◆ Given information:
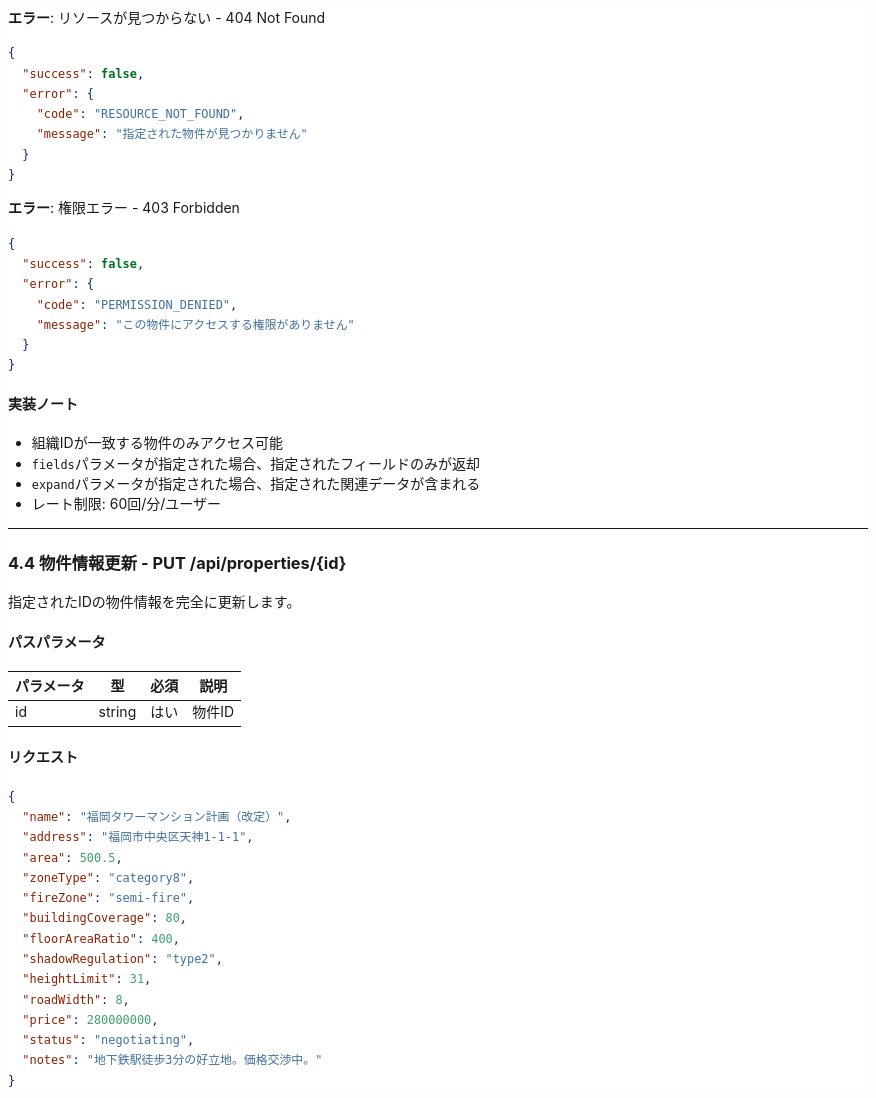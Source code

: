 **エラー**: リソースが見つからない - 404 Not Found
```json
{
  "success": false,
  "error": {
    "code": "RESOURCE_NOT_FOUND",
    "message": "指定された物件が見つかりません"
  }
}
```

**エラー**: 権限エラー - 403 Forbidden
```json
{
  "success": false,
  "error": {
    "code": "PERMISSION_DENIED",
    "message": "この物件にアクセスする権限がありません"
  }
}
```

#### 実装ノート

- 組織IDが一致する物件のみアクセス可能
- `fields`パラメータが指定された場合、指定されたフィールドのみが返却
- `expand`パラメータが指定された場合、指定された関連データが含まれる
- レート制限: 60回/分/ユーザー

---

### 4.4 物件情報更新 - PUT /api/properties/{id}

指定されたIDの物件情報を完全に更新します。

#### パスパラメータ

| パラメータ | 型 | 必須 | 説明 |
|----------|-----|------|------|
| id | string | はい | 物件ID |

#### リクエスト

```json
{
  "name": "福岡タワーマンション計画（改定）",
  "address": "福岡市中央区天神1-1-1",
  "area": 500.5,
  "zoneType": "category8",
  "fireZone": "semi-fire",
  "buildingCoverage": 80,
  "floorAreaRatio": 400,
  "shadowRegulation": "type2",
  "heightLimit": 31,
  "roadWidth": 8,
  "price": 280000000,
  "status": "negotiating",
  "notes": "地下鉄駅徒歩3分の好立地。価格交渉中。"
}
```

◆ Requirement: Your task is to copy the entries in full and exactly, without any images.

◆ Output for this task:
Source code

: **エラー**: リソースが見つからない - 404 Not Found
```json
{
  "success": false,
  "error": {
    "code": "RESOURCE_NOT_FOUND",
    "message": "指定された物件が見つかりません"
  }
}
```

**エラー**: 権限エラー - 403 Forbidden
```json
{
  "success": false,
  "error": {
    "code": "PERMISSION_DENIED",
    "message": "この物件にアクセスする権限がありません"
  }
}
```

#### 実装ノート

- 組織IDが一致する物件のみアクセス可能
- `fields`パラメータが指定された場合、指定されたフィールドのみが返却
- `expand`パラメータが指定された場合、指定された関連データが含まれる
- レート制限: 60回/分/ユーザー

---

### 4.4 物件情報更新 - PUT /api/properties/{id}

指定されたIDの物件情報を完全に更新します。

#### パスパラメータ

| パラメータ | 型 | 必須 | 説明 |
|----------|-----|------|------|
| id | string | はい | 物件ID |

#### リクエスト

```json
{
  "name": "福岡タワーマンション計画（改定）",
  "address": "福岡市中央区天神1-1-1",
  "area": 500.5,
  "zoneType": "category8",
  "fireZone": "semi-fire",
  "buildingCoverage": 80,
  "floorAreaRatio": 400,
  "shadowRegulation": "type2",
  "heightLimit": 31,
  "roadWidth": 8,
  "price": 280000000,
  "status": "negotiating",
  "notes": "地下鉄駅徒歩3分の好立地。価格交渉中。"
}
```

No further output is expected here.